**Exercise details:** At the line containing "- **Matrix transformation calculations**", start repeating the entries exactly, and continue through the last line.

**Material to process:**
★ ★ ★ ★
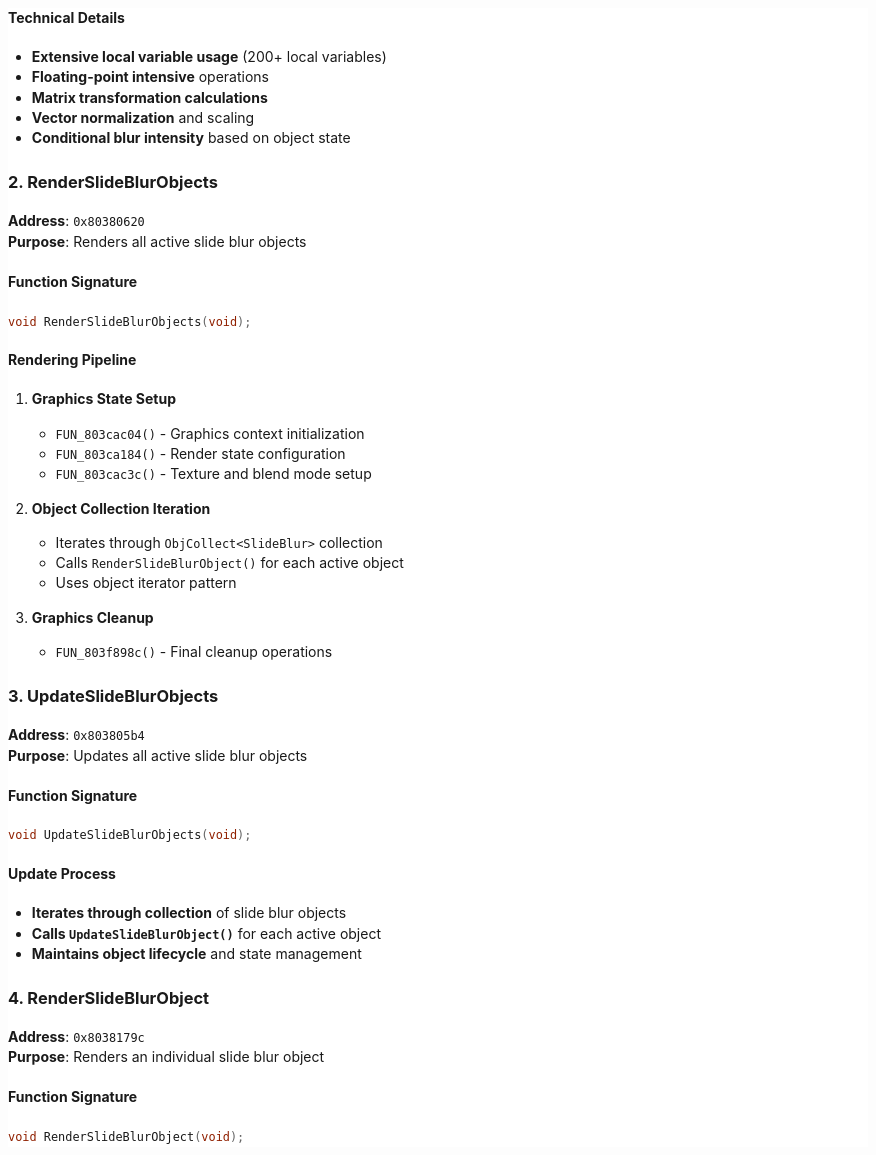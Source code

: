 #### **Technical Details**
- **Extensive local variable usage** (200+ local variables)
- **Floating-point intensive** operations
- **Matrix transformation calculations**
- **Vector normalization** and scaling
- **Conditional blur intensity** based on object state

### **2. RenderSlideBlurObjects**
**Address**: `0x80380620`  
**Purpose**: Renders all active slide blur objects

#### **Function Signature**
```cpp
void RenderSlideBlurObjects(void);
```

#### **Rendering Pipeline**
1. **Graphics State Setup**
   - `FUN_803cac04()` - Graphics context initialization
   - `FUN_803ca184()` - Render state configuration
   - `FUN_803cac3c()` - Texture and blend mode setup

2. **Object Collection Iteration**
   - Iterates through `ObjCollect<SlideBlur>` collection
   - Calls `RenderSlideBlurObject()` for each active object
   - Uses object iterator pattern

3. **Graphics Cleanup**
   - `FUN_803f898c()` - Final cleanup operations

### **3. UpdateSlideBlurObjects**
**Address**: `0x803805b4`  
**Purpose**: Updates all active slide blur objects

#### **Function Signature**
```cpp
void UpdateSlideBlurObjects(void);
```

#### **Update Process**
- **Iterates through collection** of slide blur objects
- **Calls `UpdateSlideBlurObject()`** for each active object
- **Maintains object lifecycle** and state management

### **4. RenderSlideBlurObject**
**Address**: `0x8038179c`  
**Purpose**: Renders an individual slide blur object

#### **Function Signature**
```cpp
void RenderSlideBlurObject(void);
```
★ ★ ★ ★
**Reply:**
- **Matrix transformation calculations**
- **Vector normalization** and scaling
- **Conditional blur intensity** based on object state

### **2. RenderSlideBlurObjects**
**Address**: `0x80380620`  
**Purpose**: Renders all active slide blur objects

#### **Function Signature**
```cpp
void RenderSlideBlurObjects(void);
```

#### **Rendering Pipeline**
1. **Graphics State Setup**
   - `FUN_803cac04()` - Graphics context initialization
   - `FUN_803ca184()` - Render state configuration
   - `FUN_803cac3c()` - Texture and blend mode setup

2. **Object Collection Iteration**
   - Iterates through `ObjCollect<SlideBlur>` collection
   - Calls `RenderSlideBlurObject()` for each active object
   - Uses object iterator pattern

3. **Graphics Cleanup**
   - `FUN_803f898c()` - Final cleanup operations

### **3. UpdateSlideBlurObjects**
**Address**: `0x803805b4`  
**Purpose**: Updates all active slide blur objects

#### **Function Signature**
```cpp
void UpdateSlideBlurObjects(void);
```

#### **Update Process**
- **Iterates through collection** of slide blur objects
- **Calls `UpdateSlideBlurObject()`** for each active object
- **Maintains object lifecycle** and state management

### **4. RenderSlideBlurObject**
**Address**: `0x8038179c`  
**Purpose**: Renders an individual slide blur object

#### **Function Signature**
```cpp
void RenderSlideBlurObject(void);
```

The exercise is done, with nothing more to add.